(Information given):
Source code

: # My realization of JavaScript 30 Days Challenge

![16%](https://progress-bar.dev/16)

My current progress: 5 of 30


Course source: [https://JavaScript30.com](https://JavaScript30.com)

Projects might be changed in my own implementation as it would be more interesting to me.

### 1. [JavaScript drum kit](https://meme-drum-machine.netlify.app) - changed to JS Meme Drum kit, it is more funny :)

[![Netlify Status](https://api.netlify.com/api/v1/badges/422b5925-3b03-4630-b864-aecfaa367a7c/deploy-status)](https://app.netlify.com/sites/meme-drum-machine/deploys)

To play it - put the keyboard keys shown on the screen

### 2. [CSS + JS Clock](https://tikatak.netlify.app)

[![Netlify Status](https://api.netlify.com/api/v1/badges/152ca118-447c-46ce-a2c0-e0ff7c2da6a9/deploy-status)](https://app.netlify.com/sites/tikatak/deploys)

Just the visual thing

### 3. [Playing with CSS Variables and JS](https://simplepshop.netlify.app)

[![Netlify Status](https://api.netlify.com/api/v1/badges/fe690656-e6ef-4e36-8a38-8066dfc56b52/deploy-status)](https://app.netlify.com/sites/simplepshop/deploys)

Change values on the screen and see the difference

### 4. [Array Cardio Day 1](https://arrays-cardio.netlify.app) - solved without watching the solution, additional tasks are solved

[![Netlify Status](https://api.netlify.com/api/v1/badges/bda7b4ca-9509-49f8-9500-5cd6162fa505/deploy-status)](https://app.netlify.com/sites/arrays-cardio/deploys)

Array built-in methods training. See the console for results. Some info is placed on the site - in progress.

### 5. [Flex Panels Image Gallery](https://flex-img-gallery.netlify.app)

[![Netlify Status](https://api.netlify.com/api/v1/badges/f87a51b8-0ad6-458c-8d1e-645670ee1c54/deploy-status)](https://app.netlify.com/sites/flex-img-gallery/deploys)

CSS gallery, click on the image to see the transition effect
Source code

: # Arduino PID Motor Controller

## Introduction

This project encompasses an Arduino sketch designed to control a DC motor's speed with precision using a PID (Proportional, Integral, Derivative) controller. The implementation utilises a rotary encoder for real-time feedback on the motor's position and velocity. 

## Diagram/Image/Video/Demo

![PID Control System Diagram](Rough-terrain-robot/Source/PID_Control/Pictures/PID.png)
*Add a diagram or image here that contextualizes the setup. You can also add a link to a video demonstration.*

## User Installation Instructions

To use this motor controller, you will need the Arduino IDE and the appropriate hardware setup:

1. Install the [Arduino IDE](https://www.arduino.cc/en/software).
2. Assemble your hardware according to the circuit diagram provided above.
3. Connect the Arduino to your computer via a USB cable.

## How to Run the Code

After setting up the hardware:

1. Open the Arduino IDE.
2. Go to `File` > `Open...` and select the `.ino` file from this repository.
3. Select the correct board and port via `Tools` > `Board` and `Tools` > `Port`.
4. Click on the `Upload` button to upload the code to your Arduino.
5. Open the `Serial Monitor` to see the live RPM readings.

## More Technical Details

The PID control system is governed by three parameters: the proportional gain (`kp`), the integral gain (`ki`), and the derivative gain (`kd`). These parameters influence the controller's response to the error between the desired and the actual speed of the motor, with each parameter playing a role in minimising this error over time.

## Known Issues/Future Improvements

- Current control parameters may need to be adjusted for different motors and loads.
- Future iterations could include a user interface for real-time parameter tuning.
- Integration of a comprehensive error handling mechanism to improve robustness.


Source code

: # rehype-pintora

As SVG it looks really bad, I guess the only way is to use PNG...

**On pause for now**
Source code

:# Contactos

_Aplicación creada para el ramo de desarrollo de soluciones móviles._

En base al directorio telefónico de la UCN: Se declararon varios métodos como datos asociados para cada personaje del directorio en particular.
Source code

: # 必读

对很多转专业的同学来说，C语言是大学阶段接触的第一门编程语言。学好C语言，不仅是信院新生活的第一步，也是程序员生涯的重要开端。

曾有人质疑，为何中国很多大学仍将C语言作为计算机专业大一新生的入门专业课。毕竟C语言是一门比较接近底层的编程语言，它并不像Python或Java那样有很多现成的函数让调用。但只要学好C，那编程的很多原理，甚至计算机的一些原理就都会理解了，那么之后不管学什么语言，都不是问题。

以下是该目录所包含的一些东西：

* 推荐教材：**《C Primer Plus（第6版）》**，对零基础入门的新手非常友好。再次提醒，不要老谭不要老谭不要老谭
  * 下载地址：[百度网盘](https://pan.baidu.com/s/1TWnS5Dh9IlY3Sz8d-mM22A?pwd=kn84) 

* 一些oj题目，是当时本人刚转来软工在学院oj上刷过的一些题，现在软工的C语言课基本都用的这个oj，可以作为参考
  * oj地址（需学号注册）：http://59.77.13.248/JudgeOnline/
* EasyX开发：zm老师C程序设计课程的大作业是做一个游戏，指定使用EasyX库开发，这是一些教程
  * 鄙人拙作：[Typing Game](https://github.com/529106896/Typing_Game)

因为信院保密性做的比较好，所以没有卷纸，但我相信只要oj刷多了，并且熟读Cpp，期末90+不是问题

(Assignment): Once you have read the records, repeat them all exactly.

(Result of this exercise):
Source code

: # My realization of JavaScript 30 Days Challenge

![16%](https://progress-bar.dev/16)

My current progress: 5 of 30


Course source: [https://JavaScript30.com](https://JavaScript30.com)

Projects might be changed in my own implementation as it would be more interesting to me.

### 1. [JavaScript drum kit](https://meme-drum-machine.netlify.app) - changed to JS Meme Drum kit, it is more funny :)

[![Netlify Status](https://api.netlify.com/api/v1/badges/422b5925-3b03-4630-b864-aecfaa367a7c/deploy-status)](https://app.netlify.com/sites/meme-drum-machine/deploys)

To play it - put the keyboard keys shown on the screen

### 2. [CSS + JS Clock](https://tikatak.netlify.app)

[![Netlify Status](https://api.netlify.com/api/v1/badges/152ca118-447c-46ce-a2c0-e0ff7c2da6a9/deploy-status)](https://app.netlify.com/sites/tikatak/deploys)

Just the visual thing

### 3. [Playing with CSS Variables and JS](https://simplepshop.netlify.app)

[![Netlify Status](https://api.netlify.com/api/v1/badges/fe690656-e6ef-4e36-8a38-8066dfc56b52/deploy-status)](https://app.netlify.com/sites/simplepshop/deploys)

Change values on the screen and see the difference

### 4. [Array Cardio Day 1](https://arrays-cardio.netlify.app) - solved without watching the solution, additional tasks are solved

[![Netlify Status](https://api.netlify.com/api/v1/badges/bda7b4ca-9509-49f8-9500-5cd6162fa505/deploy-status)](https://app.netlify.com/sites/arrays-cardio/deploys)

Array built-in methods training. See the console for results. Some info is placed on the site - in progress.

### 5. [Flex Panels Image Gallery](https://flex-img-gallery.netlify.app)

[![Netlify Status](https://api.netlify.com/api/v1/badges/f87a51b8-0ad6-458c-8d1e-645670ee1c54/deploy-status)](https://app.netlify.com/sites/flex-img-gallery/deploys)

CSS gallery, click on the image to see the transition effect
Source code

: # Arduino PID Motor Controller

## Introduction

This project encompasses an Arduino sketch designed to control a DC motor's speed with precision using a PID (Proportional, Integral, Derivative) controller. The implementation utilises a rotary encoder for real-time feedback on the motor's position and velocity. 

## Diagram/Image/Video/Demo

![PID Control System Diagram](Rough-terrain-robot/Source/PID_Control/Pictures/PID.png)
*Add a diagram or image here that contextualizes the setup. You can also add a link to a video demonstration.*

## User Installation Instructions

To use this motor controller, you will need the Arduino IDE and the appropriate hardware setup:

1. Install the [Arduino IDE](https://www.arduino.cc/en/software).
2. Assemble your hardware according to the circuit diagram provided above.
3. Connect the Arduino to your computer via a USB cable.

## How to Run the Code

After setting up the hardware:

1. Open the Arduino IDE.
2. Go to `File` > `Open...` and select the `.ino` file from this repository.
3. Select the correct board and port via `Tools` > `Board` and `Tools` > `Port`.
4. Click on the `Upload` button to upload the code to your Arduino.
5. Open the `Serial Monitor` to see the live RPM readings.

## More Technical Details

The PID control system is governed by three parameters: the proportional gain (`kp`), the integral gain (`ki`), and the derivative gain (`kd`). These parameters influence the controller's response to the error between the desired and the actual speed of the motor, with each parameter playing a role in minimising this error over time.

## Known Issues/Future Improvements

- Current control parameters may need to be adjusted for different motors and loads.
- Future iterations could include a user interface for real-time parameter tuning.
- Integration of a comprehensive error handling mechanism to improve robustness.


Source code

: # rehype-pintora

As SVG it looks really bad, I guess the only way is to use PNG...

**On pause for now**
Source code

:# Contactos

_Aplicación creada para el ramo de desarrollo de soluciones móviles._

En base al directorio telefónico de la UCN: Se declararon varios métodos como datos asociados para cada personaje del directorio en particular.
Source code

: # 必读

对很多转专业的同学来说，C语言是大学阶段接触的第一门编程语言。学好C语言，不仅是信院新生活的第一步，也是程序员生涯的重要开端。

曾有人质疑，为何中国很多大学仍将C语言作为计算机专业大一新生的入门专业课。毕竟C语言是一门比较接近底层的编程语言，它并不像Python或Java那样有很多现成的函数让调用。但只要学好C，那编程的很多原理，甚至计算机的一些原理就都会理解了，那么之后不管学什么语言，都不是问题。

以下是该目录所包含的一些东西：

* 推荐教材：**《C Primer Plus（第6版）》**，对零基础入门的新手非常友好。再次提醒，不要老谭不要老谭不要老谭
  * 下载地址：[百度网盘](https://pan.baidu.com/s/1TWnS5Dh9IlY3Sz8d-mM22A?pwd=kn84) 

* 一些oj题目，是当时本人刚转来软工在学院oj上刷过的一些题，现在软工的C语言课基本都用的这个oj，可以作为参考
  * oj地址（需学号注册）：http://59.77.13.248/JudgeOnline/
* EasyX开发：zm老师C程序设计课程的大作业是做一个游戏，指定使用EasyX库开发，这是一些教程
  * 鄙人拙作：[Typing Game](https://github.com/529106896/Typing_Game)

因为信院保密性做的比较好，所以没有卷纸，但我相信只要oj刷多了，并且熟读Cpp，期末90+不是问题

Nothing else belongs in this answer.